Kenyan Businesses Given 12 Year Ultimatum in GoK-UK Deal

  • Kenyan firms will be given a 12 year period to expand their businesses and match with British partners after the UK-Kenya Economic Partnership Agreement (EPA) takes shape. 

    The two countries are negotiating a trade deal that will see the UK export goods to Kenya duty-free for 25 years, according to documents presented to Parliament by Trade CS, Betty Maina. 

    The deal will only apply to goods which attract 25 percent duty or are part of the 2.6 percent of total imports to Kenya or East Africa. 

    The duty levies will be removed after 12 years from the date of contract signing between the two countries and will take place gradually over the following 13 years.  

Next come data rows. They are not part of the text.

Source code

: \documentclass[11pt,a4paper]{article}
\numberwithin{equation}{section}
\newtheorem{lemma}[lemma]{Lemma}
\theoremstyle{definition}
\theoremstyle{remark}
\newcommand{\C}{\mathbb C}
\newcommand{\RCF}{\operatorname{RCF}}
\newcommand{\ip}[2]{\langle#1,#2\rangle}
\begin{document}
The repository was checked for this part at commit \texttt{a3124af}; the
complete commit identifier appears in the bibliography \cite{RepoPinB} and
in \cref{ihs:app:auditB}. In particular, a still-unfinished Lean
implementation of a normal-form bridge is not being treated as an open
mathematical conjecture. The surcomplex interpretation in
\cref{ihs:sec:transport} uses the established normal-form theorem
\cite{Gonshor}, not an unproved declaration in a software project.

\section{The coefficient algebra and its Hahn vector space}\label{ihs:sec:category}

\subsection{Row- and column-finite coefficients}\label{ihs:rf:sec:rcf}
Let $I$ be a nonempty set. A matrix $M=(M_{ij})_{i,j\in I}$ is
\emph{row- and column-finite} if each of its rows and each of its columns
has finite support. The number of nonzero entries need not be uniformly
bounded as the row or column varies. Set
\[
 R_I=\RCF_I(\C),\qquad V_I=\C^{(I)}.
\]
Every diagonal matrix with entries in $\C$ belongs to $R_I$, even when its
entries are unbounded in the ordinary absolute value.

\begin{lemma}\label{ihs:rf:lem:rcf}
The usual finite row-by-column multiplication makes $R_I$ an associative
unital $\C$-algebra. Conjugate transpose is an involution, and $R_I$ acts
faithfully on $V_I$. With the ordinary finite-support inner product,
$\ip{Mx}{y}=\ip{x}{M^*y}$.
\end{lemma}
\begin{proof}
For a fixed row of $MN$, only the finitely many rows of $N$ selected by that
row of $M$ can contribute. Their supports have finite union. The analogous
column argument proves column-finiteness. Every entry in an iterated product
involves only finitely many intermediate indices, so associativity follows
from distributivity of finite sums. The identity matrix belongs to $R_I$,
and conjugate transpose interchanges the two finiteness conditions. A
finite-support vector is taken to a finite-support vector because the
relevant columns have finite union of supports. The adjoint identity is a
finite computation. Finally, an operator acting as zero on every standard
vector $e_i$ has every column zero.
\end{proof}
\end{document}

    Trade CS Betty Maina addresses journalist at a press conference in 2020

    Kenyan firms were thus given a grace period to adjust to the trade deal – with the Ministry saying that it would lay down strategies that would be considered prior to the deal commencing. 

    “Requisite capacity and trade defence measures have been anticipated in the EAC-UK deal for use to mitigate any negative effects to local industries producing similar intermediate products,” the deal stipulates. 

    CS Maina assured that the partial reduction of tariffs will have a minimal negative impact on Kenya and her neighbours

    Under the deal, agricultural and industrial goods will be excluded from the pact as the government seeks to continue protecting local producers who will not benefit from cost advantages. 

    The agreement is expected to create over 4 million jobs for Kenyan youths and women working in the agricultural sector as local goods influx into the UK will boost their markets and incomes. 

    Trade CS Maina added that the profits will promote industrial development in Kenya. 

    “Kenya is offering to open 82.6 percent of the value of total trade to the UK over an extended transition period constituting only raw materials, capital goods, intermediate products, and all other goods,” Maina said.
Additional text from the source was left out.